#### EXERCISE REQUIREMENTS:
For each line in the records, produce an exact copy.

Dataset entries
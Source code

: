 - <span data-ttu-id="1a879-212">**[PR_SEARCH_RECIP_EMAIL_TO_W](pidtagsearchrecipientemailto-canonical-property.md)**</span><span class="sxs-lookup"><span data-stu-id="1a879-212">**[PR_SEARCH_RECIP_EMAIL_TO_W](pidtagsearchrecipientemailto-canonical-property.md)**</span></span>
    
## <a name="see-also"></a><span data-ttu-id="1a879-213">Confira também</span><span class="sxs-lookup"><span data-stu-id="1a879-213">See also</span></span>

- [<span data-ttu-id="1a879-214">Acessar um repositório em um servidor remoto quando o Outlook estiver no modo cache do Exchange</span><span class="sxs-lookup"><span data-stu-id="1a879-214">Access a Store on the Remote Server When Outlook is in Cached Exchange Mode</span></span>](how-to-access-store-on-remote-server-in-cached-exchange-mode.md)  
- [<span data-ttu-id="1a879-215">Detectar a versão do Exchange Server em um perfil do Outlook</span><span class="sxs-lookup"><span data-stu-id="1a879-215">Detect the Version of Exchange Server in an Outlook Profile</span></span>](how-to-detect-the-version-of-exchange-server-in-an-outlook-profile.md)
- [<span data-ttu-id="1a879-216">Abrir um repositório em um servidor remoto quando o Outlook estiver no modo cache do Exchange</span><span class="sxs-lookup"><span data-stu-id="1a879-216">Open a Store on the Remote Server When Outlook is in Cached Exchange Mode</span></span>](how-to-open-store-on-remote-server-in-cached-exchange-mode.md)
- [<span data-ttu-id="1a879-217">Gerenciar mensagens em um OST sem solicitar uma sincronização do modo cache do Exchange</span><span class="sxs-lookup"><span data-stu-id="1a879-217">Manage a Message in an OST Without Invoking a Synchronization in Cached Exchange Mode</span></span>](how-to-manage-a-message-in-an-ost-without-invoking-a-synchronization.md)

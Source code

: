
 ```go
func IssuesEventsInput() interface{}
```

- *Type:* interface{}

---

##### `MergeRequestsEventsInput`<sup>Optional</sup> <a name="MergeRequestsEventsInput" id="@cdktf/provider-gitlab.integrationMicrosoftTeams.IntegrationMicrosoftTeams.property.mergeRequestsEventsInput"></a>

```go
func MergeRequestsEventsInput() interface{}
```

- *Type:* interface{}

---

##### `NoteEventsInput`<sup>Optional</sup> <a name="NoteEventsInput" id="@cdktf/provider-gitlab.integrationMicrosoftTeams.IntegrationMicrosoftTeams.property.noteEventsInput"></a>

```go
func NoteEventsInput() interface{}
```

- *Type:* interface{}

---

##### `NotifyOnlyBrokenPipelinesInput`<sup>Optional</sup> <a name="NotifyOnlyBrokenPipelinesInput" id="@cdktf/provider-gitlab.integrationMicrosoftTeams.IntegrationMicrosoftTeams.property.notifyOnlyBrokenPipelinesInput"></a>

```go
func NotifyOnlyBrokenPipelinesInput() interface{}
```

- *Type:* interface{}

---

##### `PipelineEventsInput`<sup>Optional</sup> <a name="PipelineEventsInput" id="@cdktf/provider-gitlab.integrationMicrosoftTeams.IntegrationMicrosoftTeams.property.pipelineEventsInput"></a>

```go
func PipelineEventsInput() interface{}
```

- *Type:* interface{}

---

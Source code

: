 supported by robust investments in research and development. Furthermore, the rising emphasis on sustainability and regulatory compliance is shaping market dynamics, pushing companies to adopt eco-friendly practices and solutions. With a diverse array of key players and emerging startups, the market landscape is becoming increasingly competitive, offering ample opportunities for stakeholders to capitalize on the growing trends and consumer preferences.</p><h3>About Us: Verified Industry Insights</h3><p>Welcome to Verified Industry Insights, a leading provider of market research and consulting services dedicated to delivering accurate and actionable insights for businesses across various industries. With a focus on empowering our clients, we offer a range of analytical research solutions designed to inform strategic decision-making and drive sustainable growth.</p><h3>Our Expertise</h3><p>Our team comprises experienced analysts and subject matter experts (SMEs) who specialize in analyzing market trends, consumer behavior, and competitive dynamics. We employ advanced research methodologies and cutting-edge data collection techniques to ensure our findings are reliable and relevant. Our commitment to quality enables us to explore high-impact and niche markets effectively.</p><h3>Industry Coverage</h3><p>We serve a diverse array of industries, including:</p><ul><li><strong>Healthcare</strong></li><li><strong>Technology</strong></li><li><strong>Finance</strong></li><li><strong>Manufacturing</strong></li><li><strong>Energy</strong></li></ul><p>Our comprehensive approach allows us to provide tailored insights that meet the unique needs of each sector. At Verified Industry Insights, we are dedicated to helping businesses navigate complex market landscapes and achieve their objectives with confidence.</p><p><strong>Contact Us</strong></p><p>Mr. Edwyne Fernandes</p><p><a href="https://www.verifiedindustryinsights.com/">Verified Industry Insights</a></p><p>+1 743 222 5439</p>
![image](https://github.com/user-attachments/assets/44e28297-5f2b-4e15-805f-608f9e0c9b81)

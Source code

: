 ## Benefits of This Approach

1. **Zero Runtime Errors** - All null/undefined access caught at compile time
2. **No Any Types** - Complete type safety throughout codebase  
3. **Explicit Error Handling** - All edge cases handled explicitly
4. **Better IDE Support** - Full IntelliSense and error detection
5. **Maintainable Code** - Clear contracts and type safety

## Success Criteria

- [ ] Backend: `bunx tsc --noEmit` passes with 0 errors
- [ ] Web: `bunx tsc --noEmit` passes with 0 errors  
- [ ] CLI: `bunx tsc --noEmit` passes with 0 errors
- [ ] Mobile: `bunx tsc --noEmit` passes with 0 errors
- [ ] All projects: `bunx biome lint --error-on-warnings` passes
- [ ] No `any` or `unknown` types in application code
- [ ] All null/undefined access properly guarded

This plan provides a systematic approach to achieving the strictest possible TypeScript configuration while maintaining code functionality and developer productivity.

#### SOLUTION TO THIS TASK:
Source code

: - <span data-ttu-id="1a879-212">**[PR_SEARCH_RECIP_EMAIL_TO_W](pidtagsearchrecipientemailto-canonical-property.md)**</span><span class="sxs-lookup"><span data-stu-id="1a879-212">**[PR_SEARCH_RECIP_EMAIL_TO_W](pidtagsearchrecipientemailto-canonical-property.md)**</span></span>
    
## <a name="see-also"></a><span data-ttu-id="1a879-213">Confira também</span><span class="sxs-lookup"><span data-stu-id="1a879-213">See also</span></span>

- [<span data-ttu-id="1a879-214">Acessar um repositório em um servidor remoto quando o Outlook estiver no modo cache do Exchange</span><span class="sxs-lookup"><span data-stu-id="1a879-214">Access a Store on the Remote Server When Outlook is in Cached Exchange Mode</span></span>](how-to-access-store-on-remote-server-in-cached-exchange-mode.md)  
- [<span data-ttu-id="1a879-215">Detectar a versão do Exchange Server em um perfil do Outlook</span><span class="sxs-lookup"><span data-stu-id="1a879-215">Detect the Version of Exchange Server in an Outlook Profile</span></span>](how-to-detect-the-version-of-exchange-server-in-an-outlook-profile.md)
- [<span data-ttu-id="1a879-216">Abrir um repositório em um servidor remoto quando o Outlook estiver no modo cache do Exchange</span><span class="sxs-lookup"><span data-stu-id="1a879-216">Open a Store on the Remote Server When Outlook is in Cached Exchange Mode</span></span>](how-to-open-store-on-remote-server-in-cached-exchange-mode.md)
- [<span data-ttu-id="1a879-217">Gerenciar mensagens em um OST sem solicitar uma sincronização do modo cache do Exchange</span><span class="sxs-lookup"><span data-stu-id="1a879-217">Manage a Message in an OST Without Invoking a Synchronization in Cached Exchange Mode</span></span>](how-to-manage-a-message-in-an-ost-without-invoking-a-synchronization.md)

Source code

:
 ```go
func IssuesEventsInput() interface{}
```

- *Type:* interface{}

---

##### `MergeRequestsEventsInput`<sup>Optional</sup> <a name="MergeRequestsEventsInput" id="@cdktf/provider-gitlab.integrationMicrosoftTeams.IntegrationMicrosoftTeams.property.mergeRequestsEventsInput"></a>

```go
func MergeRequestsEventsInput() interface{}
```

- *Type:* interface{}

---

##### `NoteEventsInput`<sup>Optional</sup> <a name="NoteEventsInput" id="@cdktf/provider-gitlab.integrationMicrosoftTeams.IntegrationMicrosoftTeams.property.noteEventsInput"></a>

```go
func NoteEventsInput() interface{}
```

- *Type:* interface{}

---

##### `NotifyOnlyBrokenPipelinesInput`<sup>Optional</sup> <a name="NotifyOnlyBrokenPipelinesInput" id="@cdktf/provider-gitlab.integrationMicrosoftTeams.IntegrationMicrosoftTeams.property.notifyOnlyBrokenPipelinesInput"></a>

```go
func NotifyOnlyBrokenPipelinesInput() interface{}
```

- *Type:* interface{}

---

##### `PipelineEventsInput`<sup>Optional</sup> <a name="PipelineEventsInput" id="@cdktf/provider-gitlab.integrationMicrosoftTeams.IntegrationMicrosoftTeams.property.pipelineEventsInput"></a>

```go
func PipelineEventsInput() interface{}
```

- *Type:* interface{}

---

Source code

: supported by robust investments in research and development. Furthermore, the rising emphasis on sustainability and regulatory compliance is shaping market dynamics, pushing companies to adopt eco-friendly practices and solutions. With a diverse array of key players and emerging startups, the market landscape is becoming increasingly competitive, offering ample opportunities for stakeholders to capitalize on the growing trends and consumer preferences.</p><h3>About Us: Verified Industry Insights</h3><p>Welcome to Verified Industry Insights, a leading provider of market research and consulting services dedicated to delivering accurate and actionable insights for businesses across various industries. With a focus on empowering our clients, we offer a range of analytical research solutions designed to inform strategic decision-making and drive sustainable growth.</p><h3>Our Expertise</h3><p>Our team comprises experienced analysts and subject matter experts (SMEs) who specialize in analyzing market trends, consumer behavior, and competitive dynamics. We employ advanced research methodologies and cutting-edge data collection techniques to ensure our findings are reliable and relevant. Our commitment to quality enables us to explore high-impact and niche markets effectively.</p><h3>Industry Coverage</h3><p>We serve a diverse array of industries, including:</p><ul><li><strong>Healthcare</strong></li><li><strong>Technology</strong></li><li><strong>Finance</strong></li><li><strong>Manufacturing</strong></li><li><strong>Energy</strong></li></ul><p>Our comprehensive approach allows us to provide tailored insights that meet the unique needs of each sector. At Verified Industry Insights, we are dedicated to helping businesses navigate complex market landscapes and achieve their objectives with confidence.</p><p><strong>Contact Us</strong></p><p>Mr. Edwyne Fernandes</p><p><a href="https://www.verifiedindustryinsights.com/">Verified Industry Insights</a></p><p>+1 743 222 5439</p>
![image](https://github.com/user-attachments/assets/44e28297-5f2b-4e15-805f-608f9e0c9b81)

Source code

: ## Benefits of This Approach

1. **Zero Runtime Errors** - All null/undefined access caught at compile time
2. **No Any Types** - Complete type safety throughout codebase  
3. **Explicit Error Handling** - All edge cases handled explicitly
4. **Better IDE Support** - Full IntelliSense and error detection
5. **Maintainable Code** - Clear contracts and type safety

## Success Criteria

- [ ] Backend: `bunx tsc --noEmit` passes with 0 errors
- [ ] Web: `bunx tsc --noEmit` passes with 0 errors  
- [ ] CLI: `bunx tsc --noEmit` passes with 0 errors
- [ ] Mobile: `bunx tsc --noEmit` passes with 0 errors
- [ ] All projects: `bunx biome lint --error-on-warnings` passes
- [ ] No `any` or `unknown` types in application code
- [ ] All null/undefined access properly guarded

This plan provides a systematic approach to achieving the strictest possible TypeScript configuration while maintaining code functionality and developer productivity.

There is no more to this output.